### WHAT YOU WILL DO
Take the data below and extract the lines from the one with "- [Class Component Fields](#class-component-fields)" to the one with "- ✅ **OK for", inclusive, exactly as written.

[Records from a data collection]

=-=-=

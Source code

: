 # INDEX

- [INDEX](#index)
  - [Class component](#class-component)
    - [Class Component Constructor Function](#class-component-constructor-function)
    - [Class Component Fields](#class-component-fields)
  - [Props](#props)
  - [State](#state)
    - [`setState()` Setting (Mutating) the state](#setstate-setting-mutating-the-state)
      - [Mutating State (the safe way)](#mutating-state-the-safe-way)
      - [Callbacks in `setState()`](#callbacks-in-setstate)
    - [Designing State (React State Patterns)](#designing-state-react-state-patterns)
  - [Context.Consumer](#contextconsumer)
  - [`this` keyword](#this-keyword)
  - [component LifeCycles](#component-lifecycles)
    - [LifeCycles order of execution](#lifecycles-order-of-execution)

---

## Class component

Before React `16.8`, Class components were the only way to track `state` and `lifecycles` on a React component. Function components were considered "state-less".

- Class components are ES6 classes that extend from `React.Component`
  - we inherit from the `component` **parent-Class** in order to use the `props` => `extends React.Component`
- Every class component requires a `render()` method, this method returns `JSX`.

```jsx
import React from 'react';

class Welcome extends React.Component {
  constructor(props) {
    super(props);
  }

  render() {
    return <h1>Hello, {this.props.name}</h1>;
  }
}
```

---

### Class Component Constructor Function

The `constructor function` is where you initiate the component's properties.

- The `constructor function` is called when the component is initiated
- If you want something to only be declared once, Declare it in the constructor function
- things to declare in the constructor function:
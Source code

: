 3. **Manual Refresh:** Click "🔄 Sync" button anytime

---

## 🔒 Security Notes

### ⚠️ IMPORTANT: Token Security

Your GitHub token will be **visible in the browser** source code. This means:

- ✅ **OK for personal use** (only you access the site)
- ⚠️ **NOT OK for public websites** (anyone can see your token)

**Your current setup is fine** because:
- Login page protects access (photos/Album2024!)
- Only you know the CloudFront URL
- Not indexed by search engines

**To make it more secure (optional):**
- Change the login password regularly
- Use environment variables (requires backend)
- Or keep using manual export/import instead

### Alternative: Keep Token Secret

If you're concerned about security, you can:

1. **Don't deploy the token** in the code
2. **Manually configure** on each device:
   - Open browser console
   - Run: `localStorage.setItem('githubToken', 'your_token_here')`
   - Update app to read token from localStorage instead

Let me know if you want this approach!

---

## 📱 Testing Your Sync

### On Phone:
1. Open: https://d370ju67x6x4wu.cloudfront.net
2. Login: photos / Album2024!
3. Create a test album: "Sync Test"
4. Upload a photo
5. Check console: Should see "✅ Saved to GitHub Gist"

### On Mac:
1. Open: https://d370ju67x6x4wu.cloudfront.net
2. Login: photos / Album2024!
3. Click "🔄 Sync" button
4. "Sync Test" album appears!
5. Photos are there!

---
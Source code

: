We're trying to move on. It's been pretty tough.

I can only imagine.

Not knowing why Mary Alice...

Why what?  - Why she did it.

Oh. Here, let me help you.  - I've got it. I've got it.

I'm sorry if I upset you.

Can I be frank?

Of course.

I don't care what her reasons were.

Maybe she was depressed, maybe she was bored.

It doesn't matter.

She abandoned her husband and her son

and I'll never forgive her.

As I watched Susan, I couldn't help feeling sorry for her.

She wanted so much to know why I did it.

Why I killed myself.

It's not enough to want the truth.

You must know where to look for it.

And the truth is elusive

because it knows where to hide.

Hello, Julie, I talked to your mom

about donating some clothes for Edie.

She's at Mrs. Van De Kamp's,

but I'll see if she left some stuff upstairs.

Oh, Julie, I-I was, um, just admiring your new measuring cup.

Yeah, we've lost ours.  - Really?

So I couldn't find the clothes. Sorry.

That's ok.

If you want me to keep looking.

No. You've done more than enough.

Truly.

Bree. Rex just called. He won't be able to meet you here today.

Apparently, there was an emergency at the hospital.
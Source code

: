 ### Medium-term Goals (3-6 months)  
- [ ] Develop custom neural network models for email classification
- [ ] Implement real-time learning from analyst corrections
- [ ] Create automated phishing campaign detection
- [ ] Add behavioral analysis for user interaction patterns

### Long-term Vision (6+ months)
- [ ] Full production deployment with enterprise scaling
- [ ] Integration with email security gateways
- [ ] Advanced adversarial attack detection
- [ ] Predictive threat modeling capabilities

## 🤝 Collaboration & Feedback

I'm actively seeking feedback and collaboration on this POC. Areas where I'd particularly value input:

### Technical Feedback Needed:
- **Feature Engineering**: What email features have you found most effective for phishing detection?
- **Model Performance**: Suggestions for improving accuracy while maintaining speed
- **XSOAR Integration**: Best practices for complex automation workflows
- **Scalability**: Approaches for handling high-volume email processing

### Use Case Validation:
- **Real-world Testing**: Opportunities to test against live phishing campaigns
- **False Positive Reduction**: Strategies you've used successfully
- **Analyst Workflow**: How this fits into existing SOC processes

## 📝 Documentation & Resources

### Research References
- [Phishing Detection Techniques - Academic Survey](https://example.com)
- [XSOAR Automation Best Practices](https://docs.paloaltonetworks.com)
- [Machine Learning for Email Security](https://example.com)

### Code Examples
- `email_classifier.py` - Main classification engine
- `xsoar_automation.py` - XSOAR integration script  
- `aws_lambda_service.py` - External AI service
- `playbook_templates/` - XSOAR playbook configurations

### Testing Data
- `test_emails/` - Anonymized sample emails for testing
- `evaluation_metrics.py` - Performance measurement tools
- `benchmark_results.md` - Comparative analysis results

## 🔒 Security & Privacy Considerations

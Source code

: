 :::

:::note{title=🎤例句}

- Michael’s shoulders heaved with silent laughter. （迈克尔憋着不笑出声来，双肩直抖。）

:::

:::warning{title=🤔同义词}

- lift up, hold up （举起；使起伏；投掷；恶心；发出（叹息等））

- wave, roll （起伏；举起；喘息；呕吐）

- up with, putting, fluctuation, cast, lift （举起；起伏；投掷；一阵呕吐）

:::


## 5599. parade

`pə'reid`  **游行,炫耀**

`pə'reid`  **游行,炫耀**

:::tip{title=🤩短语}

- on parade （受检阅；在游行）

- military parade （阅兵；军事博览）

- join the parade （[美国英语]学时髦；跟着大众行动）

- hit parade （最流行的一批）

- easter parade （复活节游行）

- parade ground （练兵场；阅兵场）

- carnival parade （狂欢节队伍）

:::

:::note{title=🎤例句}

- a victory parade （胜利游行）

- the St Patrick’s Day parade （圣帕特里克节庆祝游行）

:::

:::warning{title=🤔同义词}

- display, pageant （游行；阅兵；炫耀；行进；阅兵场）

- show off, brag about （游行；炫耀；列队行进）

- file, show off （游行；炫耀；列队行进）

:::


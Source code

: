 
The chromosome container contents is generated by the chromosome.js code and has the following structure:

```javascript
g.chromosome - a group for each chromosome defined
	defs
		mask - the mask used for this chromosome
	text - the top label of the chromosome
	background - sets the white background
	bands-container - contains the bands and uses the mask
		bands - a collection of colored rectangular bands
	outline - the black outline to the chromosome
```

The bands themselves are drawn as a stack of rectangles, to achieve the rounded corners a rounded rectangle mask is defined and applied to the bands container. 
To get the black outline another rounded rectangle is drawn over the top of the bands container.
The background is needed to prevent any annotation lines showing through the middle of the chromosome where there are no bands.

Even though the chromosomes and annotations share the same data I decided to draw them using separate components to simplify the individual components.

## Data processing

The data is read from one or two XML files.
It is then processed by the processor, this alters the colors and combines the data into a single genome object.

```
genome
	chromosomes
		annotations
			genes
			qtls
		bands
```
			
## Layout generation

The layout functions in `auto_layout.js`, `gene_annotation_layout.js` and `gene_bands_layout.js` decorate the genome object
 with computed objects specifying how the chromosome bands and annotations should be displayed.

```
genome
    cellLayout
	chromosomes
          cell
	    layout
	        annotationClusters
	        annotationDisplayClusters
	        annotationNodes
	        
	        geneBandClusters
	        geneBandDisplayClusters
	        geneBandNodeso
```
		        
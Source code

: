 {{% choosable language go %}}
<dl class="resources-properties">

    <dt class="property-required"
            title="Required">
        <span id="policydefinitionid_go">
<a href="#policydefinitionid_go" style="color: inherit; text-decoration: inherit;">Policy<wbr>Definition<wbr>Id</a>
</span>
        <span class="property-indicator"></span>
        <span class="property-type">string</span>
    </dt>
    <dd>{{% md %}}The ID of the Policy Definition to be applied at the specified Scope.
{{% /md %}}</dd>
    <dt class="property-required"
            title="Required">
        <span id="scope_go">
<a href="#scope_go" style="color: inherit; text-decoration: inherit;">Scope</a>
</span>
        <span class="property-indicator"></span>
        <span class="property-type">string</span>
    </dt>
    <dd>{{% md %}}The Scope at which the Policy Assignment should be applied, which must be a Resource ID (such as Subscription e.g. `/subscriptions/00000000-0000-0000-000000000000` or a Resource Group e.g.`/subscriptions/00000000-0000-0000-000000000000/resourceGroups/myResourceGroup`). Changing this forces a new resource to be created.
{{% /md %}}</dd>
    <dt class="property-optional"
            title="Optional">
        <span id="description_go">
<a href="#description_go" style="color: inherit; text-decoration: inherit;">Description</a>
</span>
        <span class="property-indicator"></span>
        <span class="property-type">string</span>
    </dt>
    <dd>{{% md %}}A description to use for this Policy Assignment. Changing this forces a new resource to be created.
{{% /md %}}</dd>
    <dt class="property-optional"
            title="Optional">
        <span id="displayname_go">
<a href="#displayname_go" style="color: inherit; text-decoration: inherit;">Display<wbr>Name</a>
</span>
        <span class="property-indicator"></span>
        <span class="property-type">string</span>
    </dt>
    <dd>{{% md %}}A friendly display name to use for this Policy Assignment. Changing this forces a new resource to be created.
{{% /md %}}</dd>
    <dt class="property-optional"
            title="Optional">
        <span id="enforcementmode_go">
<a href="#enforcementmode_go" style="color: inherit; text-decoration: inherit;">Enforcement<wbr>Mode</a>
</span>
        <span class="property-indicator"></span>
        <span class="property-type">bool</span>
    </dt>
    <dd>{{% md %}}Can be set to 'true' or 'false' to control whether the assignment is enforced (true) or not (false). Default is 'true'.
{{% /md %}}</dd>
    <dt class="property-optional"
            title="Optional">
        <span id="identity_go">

=-=-=

### EXPECTED ANSWER
    - [Class Component Fields](#class-component-fields)
  - [Props](#props)
  - [State](#state)
    - [`setState()` Setting (Mutating) the state](#setstate-setting-mutating-the-state)
      - [Mutating State (the safe way)](#mutating-state-the-safe-way)
      - [Callbacks in `setState()`](#callbacks-in-setstate)
    - [Designing State (React State Patterns)](#designing-state-react-state-patterns)
  - [Context.Consumer](#contextconsumer)
  - [`this` keyword](#this-keyword)
  - [component LifeCycles](#component-lifecycles)
    - [LifeCycles order of execution](#lifecycles-order-of-execution)

---

## Class component

Before React `16.8`, Class components were the only way to track `state` and `lifecycles` on a React component. Function components were considered "state-less".

- Class components are ES6 classes that extend from `React.Component`
  - we inherit from the `component` **parent-Class** in order to use the `props` => `extends React.Component`
- Every class component requires a `render()` method, this method returns `JSX`.

```jsx
import React from 'react';

class Welcome extends React.Component {
  constructor(props) {
    super(props);
  }

  render() {
    return <h1>Hello, {this.props.name}</h1>;
  }
}
```

---

### Class Component Constructor Function

The `constructor function` is where you initiate the component's properties.

- The `constructor function` is called when the component is initiated
- If you want something to only be declared once, Declare it in the constructor function
- things to declare in the constructor function:
Source code

: 3. **Manual Refresh:** Click "🔄 Sync" button anytime

---

## 🔒 Security Notes

### ⚠️ IMPORTANT: Token Security

Your GitHub token will be **visible in the browser** source code. This means:

- ✅ **OK for personal use** (only you access the site)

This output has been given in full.